Blog Post #1999: The Georgia Tech School of Computing Education #CSEdWeek

December 7, 2015 at 7:43 am 1 comment

Three and a half years, and 1000 blog posts ago, I wrote my 999th blog post about research questions in computing education (see post here). I just recently wrote a blog post offering my students’ take on research questions in computing education (see post here), which serves to update the previous post. In this blog post, I’m going to go more meta.

In my CS Education Research class (see description here), my students read a lot of work by me and my students, some work on EarSketch by Brian Magerko and Jason Freeman, and some by Betsy DiSalvo. There are other researchers doing work related to computing education in the College of Computing at Georgia Tech, notably John Stasko’s work on algorithm visualization, Jim Foley’s work on flipped classrooms (predating MOOCs by several years), and David Joyner and Ashok Goel’s work on knowledge-based AI in flipped and MOOC classrooms, and my students know some of this work. I posed the question to my students:

If you were going to characterize the Georgia Tech school of thought in computing education, how would you describe it?

We talked some about the contrasts. Work at CMU emphasizes cognitive science and cognitive tutoring technologies. Work at the MIT Media Lab is constructionist-based.

GT-School

Below is my interpretation of what I wrote on the board as they called out comments.

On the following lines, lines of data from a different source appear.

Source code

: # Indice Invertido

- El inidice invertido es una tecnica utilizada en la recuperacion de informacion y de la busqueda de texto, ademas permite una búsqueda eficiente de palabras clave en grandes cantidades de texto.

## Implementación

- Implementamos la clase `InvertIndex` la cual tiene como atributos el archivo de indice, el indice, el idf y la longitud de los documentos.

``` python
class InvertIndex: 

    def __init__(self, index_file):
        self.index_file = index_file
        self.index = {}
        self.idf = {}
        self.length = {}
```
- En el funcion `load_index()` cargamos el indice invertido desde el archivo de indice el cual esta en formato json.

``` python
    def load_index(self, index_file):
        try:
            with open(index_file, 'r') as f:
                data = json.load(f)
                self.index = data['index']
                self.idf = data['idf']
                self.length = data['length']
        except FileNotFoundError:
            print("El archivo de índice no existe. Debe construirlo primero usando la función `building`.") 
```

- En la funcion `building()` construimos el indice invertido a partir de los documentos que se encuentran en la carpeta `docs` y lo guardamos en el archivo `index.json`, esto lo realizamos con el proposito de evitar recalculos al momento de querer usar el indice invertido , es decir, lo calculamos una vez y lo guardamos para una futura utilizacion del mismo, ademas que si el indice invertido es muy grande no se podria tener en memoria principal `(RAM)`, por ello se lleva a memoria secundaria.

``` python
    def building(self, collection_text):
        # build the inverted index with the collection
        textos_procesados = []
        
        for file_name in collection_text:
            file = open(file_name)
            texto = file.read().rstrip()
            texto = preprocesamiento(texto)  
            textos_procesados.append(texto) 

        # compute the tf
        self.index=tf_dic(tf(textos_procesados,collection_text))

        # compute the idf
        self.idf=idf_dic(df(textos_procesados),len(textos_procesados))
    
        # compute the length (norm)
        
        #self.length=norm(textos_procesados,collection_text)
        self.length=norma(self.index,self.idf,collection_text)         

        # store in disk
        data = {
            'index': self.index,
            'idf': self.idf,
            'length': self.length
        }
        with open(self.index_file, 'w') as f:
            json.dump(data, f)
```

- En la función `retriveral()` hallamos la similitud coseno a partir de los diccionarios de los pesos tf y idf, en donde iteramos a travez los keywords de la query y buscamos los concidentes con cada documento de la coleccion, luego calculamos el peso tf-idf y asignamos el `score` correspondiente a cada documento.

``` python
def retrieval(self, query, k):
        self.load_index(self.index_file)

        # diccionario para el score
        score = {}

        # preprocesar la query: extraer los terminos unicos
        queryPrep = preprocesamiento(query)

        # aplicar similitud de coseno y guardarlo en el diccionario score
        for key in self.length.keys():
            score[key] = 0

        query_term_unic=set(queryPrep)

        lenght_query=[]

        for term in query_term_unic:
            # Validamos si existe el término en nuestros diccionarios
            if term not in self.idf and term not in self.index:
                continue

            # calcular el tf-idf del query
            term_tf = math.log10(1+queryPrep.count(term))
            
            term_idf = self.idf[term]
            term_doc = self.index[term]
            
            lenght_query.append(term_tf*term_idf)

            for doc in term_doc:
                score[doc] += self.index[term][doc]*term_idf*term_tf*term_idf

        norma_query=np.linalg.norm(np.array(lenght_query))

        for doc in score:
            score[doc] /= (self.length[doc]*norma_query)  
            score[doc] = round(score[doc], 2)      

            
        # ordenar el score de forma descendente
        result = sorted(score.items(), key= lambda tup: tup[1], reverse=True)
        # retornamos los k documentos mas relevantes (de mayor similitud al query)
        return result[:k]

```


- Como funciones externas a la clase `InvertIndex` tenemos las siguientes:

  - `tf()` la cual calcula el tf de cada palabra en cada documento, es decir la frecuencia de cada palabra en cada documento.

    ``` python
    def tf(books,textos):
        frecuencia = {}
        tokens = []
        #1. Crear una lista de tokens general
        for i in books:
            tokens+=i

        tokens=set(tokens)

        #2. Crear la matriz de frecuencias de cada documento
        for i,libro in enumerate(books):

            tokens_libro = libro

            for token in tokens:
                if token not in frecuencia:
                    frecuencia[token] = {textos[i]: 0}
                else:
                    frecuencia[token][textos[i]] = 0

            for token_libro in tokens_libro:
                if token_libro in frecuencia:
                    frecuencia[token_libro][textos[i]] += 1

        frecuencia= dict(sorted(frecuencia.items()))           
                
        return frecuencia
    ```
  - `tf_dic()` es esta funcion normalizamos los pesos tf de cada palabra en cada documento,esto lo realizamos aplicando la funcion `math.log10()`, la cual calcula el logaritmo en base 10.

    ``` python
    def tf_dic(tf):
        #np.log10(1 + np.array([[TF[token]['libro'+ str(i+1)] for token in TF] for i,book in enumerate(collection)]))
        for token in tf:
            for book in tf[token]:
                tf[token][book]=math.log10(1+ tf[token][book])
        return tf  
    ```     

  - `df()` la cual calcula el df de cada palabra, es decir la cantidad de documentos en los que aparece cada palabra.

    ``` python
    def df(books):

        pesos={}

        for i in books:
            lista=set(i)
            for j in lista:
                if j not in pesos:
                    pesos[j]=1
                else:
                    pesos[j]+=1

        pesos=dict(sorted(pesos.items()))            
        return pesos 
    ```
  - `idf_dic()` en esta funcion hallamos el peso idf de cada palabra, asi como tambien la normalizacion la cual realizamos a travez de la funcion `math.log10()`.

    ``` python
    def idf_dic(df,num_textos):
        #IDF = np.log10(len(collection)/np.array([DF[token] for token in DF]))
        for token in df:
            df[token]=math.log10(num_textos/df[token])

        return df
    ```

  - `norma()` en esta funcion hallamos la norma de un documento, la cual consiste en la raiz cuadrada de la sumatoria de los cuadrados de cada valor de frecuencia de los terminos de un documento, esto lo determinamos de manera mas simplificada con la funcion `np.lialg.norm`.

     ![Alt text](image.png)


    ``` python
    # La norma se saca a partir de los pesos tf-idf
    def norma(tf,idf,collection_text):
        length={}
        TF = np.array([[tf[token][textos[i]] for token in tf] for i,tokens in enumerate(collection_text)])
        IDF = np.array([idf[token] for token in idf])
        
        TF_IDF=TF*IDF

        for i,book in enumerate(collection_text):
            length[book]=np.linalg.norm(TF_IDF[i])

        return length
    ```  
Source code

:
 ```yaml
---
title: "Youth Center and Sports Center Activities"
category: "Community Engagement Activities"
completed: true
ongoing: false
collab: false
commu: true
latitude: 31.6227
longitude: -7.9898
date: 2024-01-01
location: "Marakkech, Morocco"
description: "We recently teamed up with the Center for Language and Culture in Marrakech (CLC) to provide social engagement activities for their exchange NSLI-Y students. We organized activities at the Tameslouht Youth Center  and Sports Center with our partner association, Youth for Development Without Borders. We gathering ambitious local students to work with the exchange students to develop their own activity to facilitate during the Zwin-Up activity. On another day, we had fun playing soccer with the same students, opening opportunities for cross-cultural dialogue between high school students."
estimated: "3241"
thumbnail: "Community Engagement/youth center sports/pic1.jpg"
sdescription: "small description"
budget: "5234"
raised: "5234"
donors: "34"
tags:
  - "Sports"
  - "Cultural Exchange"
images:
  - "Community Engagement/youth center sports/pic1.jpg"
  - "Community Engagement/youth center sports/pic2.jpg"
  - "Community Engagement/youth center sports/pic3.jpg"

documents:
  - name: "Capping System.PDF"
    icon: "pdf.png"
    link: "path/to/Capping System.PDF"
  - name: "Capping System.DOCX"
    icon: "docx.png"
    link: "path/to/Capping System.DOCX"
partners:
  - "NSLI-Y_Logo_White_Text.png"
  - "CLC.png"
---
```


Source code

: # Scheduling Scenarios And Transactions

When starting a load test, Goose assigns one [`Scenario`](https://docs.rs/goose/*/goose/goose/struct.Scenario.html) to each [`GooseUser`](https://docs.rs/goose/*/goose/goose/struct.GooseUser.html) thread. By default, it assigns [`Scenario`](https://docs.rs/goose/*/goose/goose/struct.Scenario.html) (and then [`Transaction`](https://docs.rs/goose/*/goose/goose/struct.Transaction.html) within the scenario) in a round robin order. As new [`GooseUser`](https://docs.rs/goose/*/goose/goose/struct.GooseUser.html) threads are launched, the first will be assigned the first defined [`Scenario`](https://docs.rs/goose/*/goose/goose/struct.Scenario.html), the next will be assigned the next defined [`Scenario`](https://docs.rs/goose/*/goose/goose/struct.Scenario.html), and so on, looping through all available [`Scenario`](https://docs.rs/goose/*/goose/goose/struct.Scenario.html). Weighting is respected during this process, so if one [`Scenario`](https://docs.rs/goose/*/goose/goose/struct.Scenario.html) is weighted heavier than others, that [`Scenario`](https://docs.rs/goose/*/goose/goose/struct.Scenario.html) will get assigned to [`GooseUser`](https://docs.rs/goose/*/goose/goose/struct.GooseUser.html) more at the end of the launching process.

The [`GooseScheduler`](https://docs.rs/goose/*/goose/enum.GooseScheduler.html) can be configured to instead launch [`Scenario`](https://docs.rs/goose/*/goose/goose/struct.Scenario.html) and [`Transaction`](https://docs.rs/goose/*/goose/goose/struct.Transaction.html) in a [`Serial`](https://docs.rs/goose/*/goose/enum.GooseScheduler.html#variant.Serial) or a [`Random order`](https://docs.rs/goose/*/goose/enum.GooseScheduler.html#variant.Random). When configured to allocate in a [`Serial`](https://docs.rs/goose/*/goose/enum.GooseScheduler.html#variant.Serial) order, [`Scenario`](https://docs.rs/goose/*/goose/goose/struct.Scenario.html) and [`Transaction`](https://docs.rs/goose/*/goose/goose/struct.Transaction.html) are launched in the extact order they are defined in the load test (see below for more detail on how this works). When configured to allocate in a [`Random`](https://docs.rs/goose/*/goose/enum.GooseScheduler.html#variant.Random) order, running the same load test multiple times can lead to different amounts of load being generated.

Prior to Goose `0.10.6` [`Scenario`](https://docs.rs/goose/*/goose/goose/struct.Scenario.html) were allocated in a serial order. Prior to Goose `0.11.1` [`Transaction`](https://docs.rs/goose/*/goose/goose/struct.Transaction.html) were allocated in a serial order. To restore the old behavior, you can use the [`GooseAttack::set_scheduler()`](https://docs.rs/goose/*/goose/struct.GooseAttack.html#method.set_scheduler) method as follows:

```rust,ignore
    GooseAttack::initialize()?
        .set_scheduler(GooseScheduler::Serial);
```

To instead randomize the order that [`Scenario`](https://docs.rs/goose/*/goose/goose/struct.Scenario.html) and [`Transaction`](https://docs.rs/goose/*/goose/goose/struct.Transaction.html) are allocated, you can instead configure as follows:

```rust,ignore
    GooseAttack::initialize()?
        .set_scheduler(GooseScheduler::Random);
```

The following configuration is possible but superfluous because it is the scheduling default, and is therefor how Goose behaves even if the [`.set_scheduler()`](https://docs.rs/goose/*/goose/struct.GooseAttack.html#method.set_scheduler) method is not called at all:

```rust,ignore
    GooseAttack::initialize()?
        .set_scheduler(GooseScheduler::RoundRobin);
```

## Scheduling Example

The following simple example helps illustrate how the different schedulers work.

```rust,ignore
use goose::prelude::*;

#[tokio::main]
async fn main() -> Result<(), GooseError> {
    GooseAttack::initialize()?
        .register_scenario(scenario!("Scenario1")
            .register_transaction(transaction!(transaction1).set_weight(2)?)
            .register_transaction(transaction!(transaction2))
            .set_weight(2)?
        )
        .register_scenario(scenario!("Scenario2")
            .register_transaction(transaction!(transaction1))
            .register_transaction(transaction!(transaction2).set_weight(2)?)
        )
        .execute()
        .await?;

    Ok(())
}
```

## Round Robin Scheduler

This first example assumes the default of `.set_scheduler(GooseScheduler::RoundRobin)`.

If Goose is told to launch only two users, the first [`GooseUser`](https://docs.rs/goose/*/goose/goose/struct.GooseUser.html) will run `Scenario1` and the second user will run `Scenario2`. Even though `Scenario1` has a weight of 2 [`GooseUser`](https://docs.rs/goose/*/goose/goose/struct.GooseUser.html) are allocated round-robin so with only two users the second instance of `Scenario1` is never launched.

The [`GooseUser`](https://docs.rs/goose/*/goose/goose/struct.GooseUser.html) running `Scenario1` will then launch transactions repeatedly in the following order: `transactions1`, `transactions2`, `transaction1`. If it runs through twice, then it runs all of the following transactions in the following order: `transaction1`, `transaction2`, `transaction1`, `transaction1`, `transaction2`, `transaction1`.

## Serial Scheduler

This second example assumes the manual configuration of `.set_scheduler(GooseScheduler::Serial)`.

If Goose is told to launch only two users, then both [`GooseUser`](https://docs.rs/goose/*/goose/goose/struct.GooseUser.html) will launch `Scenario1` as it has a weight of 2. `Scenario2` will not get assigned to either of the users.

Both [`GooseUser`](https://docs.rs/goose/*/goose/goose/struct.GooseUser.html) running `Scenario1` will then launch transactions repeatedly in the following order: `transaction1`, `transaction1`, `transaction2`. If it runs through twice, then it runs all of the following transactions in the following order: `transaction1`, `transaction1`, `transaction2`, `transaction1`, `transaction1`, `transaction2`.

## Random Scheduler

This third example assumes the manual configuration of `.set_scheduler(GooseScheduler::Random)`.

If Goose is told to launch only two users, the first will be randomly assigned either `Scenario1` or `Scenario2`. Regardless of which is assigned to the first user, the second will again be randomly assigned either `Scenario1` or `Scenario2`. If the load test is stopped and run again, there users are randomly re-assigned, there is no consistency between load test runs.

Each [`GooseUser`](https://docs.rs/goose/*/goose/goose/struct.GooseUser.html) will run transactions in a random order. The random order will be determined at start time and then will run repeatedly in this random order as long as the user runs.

  • Contextualization. The Georgia Tech School of Computing education emphasizes learning computing in the context of an application domain or non-CS discipline.
  • Beyond average, white male. We are less interested in supporting the current majority learner in CS.
  • Targeted interventions. Georgia Tech computing education researchers create interventions with particular expectations or hypotheses. We want to attract this kind of learner. We aim to improve learning, or we aim to improve retention. We make public bets before we try something.
  • Broader community. Our goal is to have a broaden participation in computing, to extend the reach of computer science.
  • We are less interested in making good CS students better. To use an analogy, we are not about raising the ceiling. We’re about pushing back the walls and lowering the floors, and sometimes, creating whole new adjacent buildings.
  • We draw on learning sciences theory, which includes cognitive science and educational psychology (e.g., cognitive load theory).
  • We draw on social theories, especially distributed cognition, situated learning, social cognitive theory (e.g., expectancy-value theory, self-efficacy).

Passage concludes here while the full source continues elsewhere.